Co-Creation Hub
- Official logo
- Trade name: Co-Creation Hub Nigeria
- Type: Private
- Industry: Information technology
- Founded: August 2011; 15 years ago in Yaba, Lagos, Lagos State, Nigeria
- Founders: Bosun Tijani; Femi Longe;
- Headquarters: Yaba, Lagos State, Nigeria
- Key people: Bosun Tijani (CEO); Femi Longe (Director of Programmes, Open Living Labs); Tunji Eleso (Managing Partner, Growth Capital by CcHUB);
- Website: cchubnigeria.com

= Co-Creation Hub =

Nigerian technology company

Co-creation HUB, commonly referred to as Cc-HUB or the HUB, is a technology-oriented centre located in Yaba, a district of Lagos. Founded in 2010 by Bosun Tijani and Femi Longe, it provides a platform where technology-oriented people share ideas to solving social problems in Nigeria.

Cc-HUB hosted Facebook founder, Mark Zuckerberg, during his visit to Nigeria on August 30, 2016.

==History==
Co-creation HUB was founded in October 2010 by Bosun Tijani and Femi Longe. It officially opened in September 2011 as a social innovation centre at 294, Herbert Macaulay, Yaba, serving as an open living lab dedicated to accelerating the application of social capital and technology for economic prosperity. Its methodology is said to be hinged on engaging a community of progressive stakeholders (end-users, subject-matter experts, government agencies, businesses, academics, civil societies etc.) who bring their creativity and knowledge to play in co-creating solutions to social challenges faced by the average Nigerian.

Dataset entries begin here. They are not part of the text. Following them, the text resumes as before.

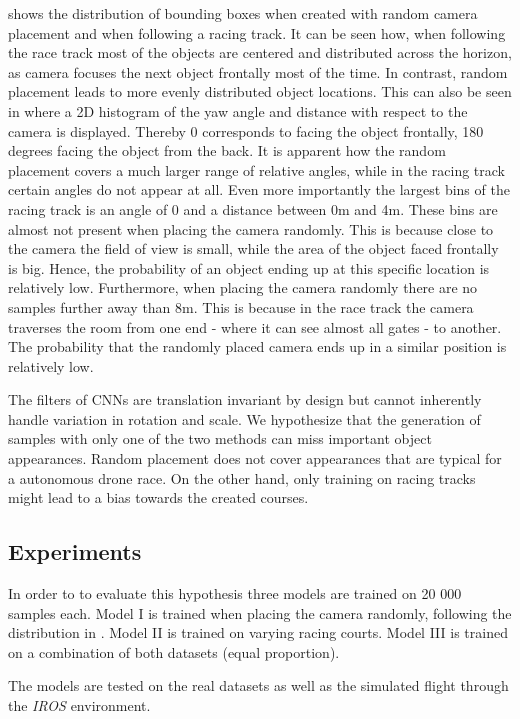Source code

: shows the distribution of bounding boxes when created with random camera placement and when following a racing track. It can be seen how, when following the race track most of the objects are centered and distributed across the horizon, as camera focuses the next object frontally most of the time. In contrast, random placement leads to more evenly distributed object locations. This can also be seen in  where a 2D histogram of the yaw angle and distance with respect to the camera is displayed. Thereby 0 corresponds to facing the object frontally, 180 degrees facing the object from the back. It is apparent how the random placement covers a much larger range of relative angles, while in the racing track certain angles do not appear at all. Even more importantly the largest bins of the racing track is an angle of 0 and a distance between 0m and 4m. These bins are almost not present when placing the camera randomly. This is because close to the camera the field of view is small, while the area of the object faced frontally is big. Hence, the probability of an object ending up at this specific location is relatively low. Furthermore, when placing the camera randomly there are no samples further away than 8m. This is because in the race track the camera traverses the room from one end - where it can see almost all gates - to another. The probability that the randomly placed camera ends up in a similar position is relatively low.

The filters of \acp{CNN} are translation invariant by design but cannot inherently handle variation in rotation and scale. We hypothesize that the generation of samples with only one of the two methods can miss important object appearances. Random placement does not cover appearances that are typical for a autonomous drone race. On the other hand, only training on racing tracks might lead to a bias towards the created courses.

\subsection{Experiments}

In order to to evaluate this hypothesis three models are trained on 20 000 samples each. Model I is trained when placing the camera randomly, following the distribution in . Model II is trained on varying racing courts. Model III is trained on a combination of both datasets (equal proportion).

The models are tested on the real datasets as well as the simulated flight through the \textit{IROS} environment.

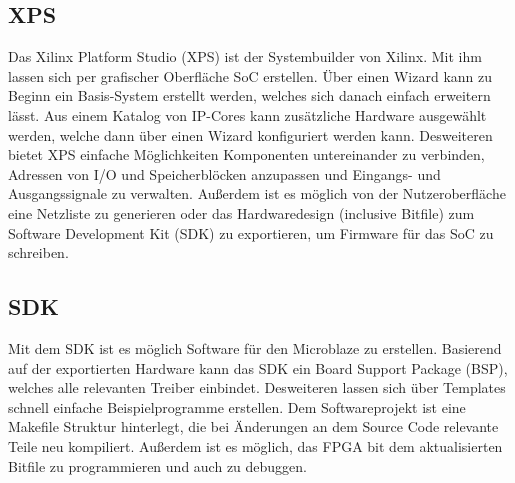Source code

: \subsection{XPS}
Das Xilinx Platform Studio (XPS) ist der Systembuilder von Xilinx. Mit ihm lassen sich per grafischer Oberfläche SoC erstellen. Über einen Wizard kann zu Beginn ein Basis-System erstellt werden, welches sich danach einfach erweitern lässt. Aus einem Katalog von IP-Cores kann zusätzliche Hardware ausgewählt werden, welche dann über einen Wizard konfiguriert werden kann. Desweiteren bietet XPS einfache Möglichkeiten Komponenten untereinander zu verbinden, Adressen von I/O und Speicherblöcken anzupassen und Eingangs- und Ausgangssignale zu verwalten. Außerdem ist es möglich von der Nutzeroberfläche eine Netzliste zu generieren oder das Hardwaredesign (inclusive Bitfile) zum Software Development Kit (SDK) zu exportieren, um Firmware für das SoC zu schreiben.
\subsection{SDK}
Mit dem SDK ist es möglich Software für den Microblaze zu erstellen. Basierend auf der exportierten Hardware kann das SDK ein Board Support Package (BSP), welches alle relevanten Treiber einbindet. Desweiteren lassen sich über Templates schnell einfache Beispielprogramme erstellen. Dem Softwareprojekt ist eine Makefile Struktur hinterlegt, die bei Änderungen an dem Source Code relevante Teile neu kompiliert. Außerdem ist es möglich, das FPGA bit dem aktualisierten Bitfile zu programmieren und auch zu debuggen.

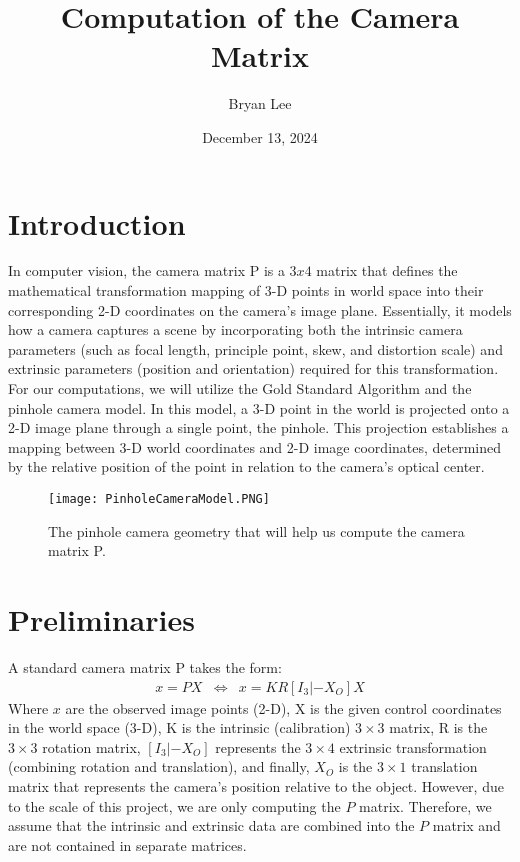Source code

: \documentclass[12pt]{article}
\title{Computation of the Camera Matrix}
\author{Bryan Lee}
\date{December 13, 2024}
\begin{document}
\maketitle

\section{Introduction}
In computer vision, the camera matrix P is a \( 3x 4\) matrix that defines the mathematical transformation mapping of 3-D points in world space into their corresponding 2-D coordinates on the camera's image plane. Essentially, it models how a camera captures a scene by incorporating both the intrinsic camera parameters (such as focal length, principle point, skew, and distortion scale) and extrinsic parameters (position and orientation) required for this transformation. For our computations, we will utilize the Gold Standard Algorithm and the pinhole camera model. In this model, a 3-D point in the world is projected onto a 2-D image plane through a single point, the pinhole. This projection establishes a mapping between 3-D world coordinates and 2-D image coordinates, determined by the relative position of the point in relation to the camera's optical center.

\begin{figure}[ht]
    \centering
    \texttt{[image: PinholeCameraModel.PNG]}
    \caption{The pinhole camera geometry that will help us compute the camera matrix P.}
\end{figure}

\section{Preliminaries}
A standard camera matrix P takes the form:
\[
	\begin{array}{rrcl}
        x = PX & \Leftrightarrow & x = KR[I_3 | -X_O]X
	\end{array}
\]
Where \( x \) are the observed image points (2-D), X is the given control coordinates in the world space (3-D), K is the intrinsic (calibration) \( 3 \times 3 \) matrix, R is the \( 3 \times 3 \) rotation matrix, \( [I_3 | -X_O] \) represents the \( 3 \times 4 \) extrinsic transformation (combining rotation and translation), and finally, \( X_O \) is the \( 3 \times 1 \) translation matrix that represents the camera's position relative to the object. \noindent However, due to the scale of this project, we are only computing the \( P \) matrix. Therefore, we assume that the intrinsic and extrinsic data are combined into the \( P \) matrix and are not contained in separate matrices. \\
\end{document}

At the CcHUB, innovations by entrepreneurs are supported through advice, mentorship and funding through the pre-incubation and research unit. The CcHUB happens to be one of the few financially sustainable innovation hubs in Africa and is the home to over 50 Nigerian startups, such as BudgIT, Wecyclers, Truppr, Genii Games, Lifebank, GoMyWay, Vacantboards, Traclist, Autobox, Stutern, Findworka, Grit Systems and Mamalette.

In March 2018, Stanbic IBTC Bank launched the Blue Lab, an innovation hub supported by Co-Creation Hub.

== Growth Capital by CcHUB ==
In December 2015, Tijani announced the launch of Growth Capital in partnership with Bank of Industry (BoI), Venture Garden Group (VGG) and Omidyar Network (ON). It is an investment arm that is set to invest 1billion Naira in social tech ventures who are building technologies that make public services smarter while connecting them to citizens and/or smart technologies linking multiple public services together to make them more accessible to citizens.

GC's Managing Partner, Tunji Eleso, in an interview with Tech Crunch, stated that after supporting startups from ideation, pre-incubation to incubation for five (5) years, it became imperative to take a step forward by supporting those that are maturing but still require support. The fund proffered by Growth Capital by CcHUB is meant to support entrepreneurs who are building infrastructure for Nigeria's future. "Specifically, we are looking at products/services/technology tools that would make public services smarter and at the same time connect more citizens of Nigeria to those services", Eleso added.

== Make-IT Accelerator ==
The Make-IT Accelerator programme by Co-Creation HUB is designed to strengthen entrepreneurs' skills for scaling their innovations and achieving growth, cooperation and investment readiness. The programme is being implemented in Nigeria and Kenya.

== Giving4Good Challenge ==
The Giving4Good Challenge launched by Co-creation HUB is designed to explore the ways in which technology can increase individual philanthropy towards CSOs and NGOs in Nigeria. The top 3 ventures receives a combined funding of up to £35,000, and they will be supported by the Hub's Pre-Incubation program.

== iHub ==
On 26 September 2019, it was announced that Co-Creation Hub had acquired the Nairobi iHub.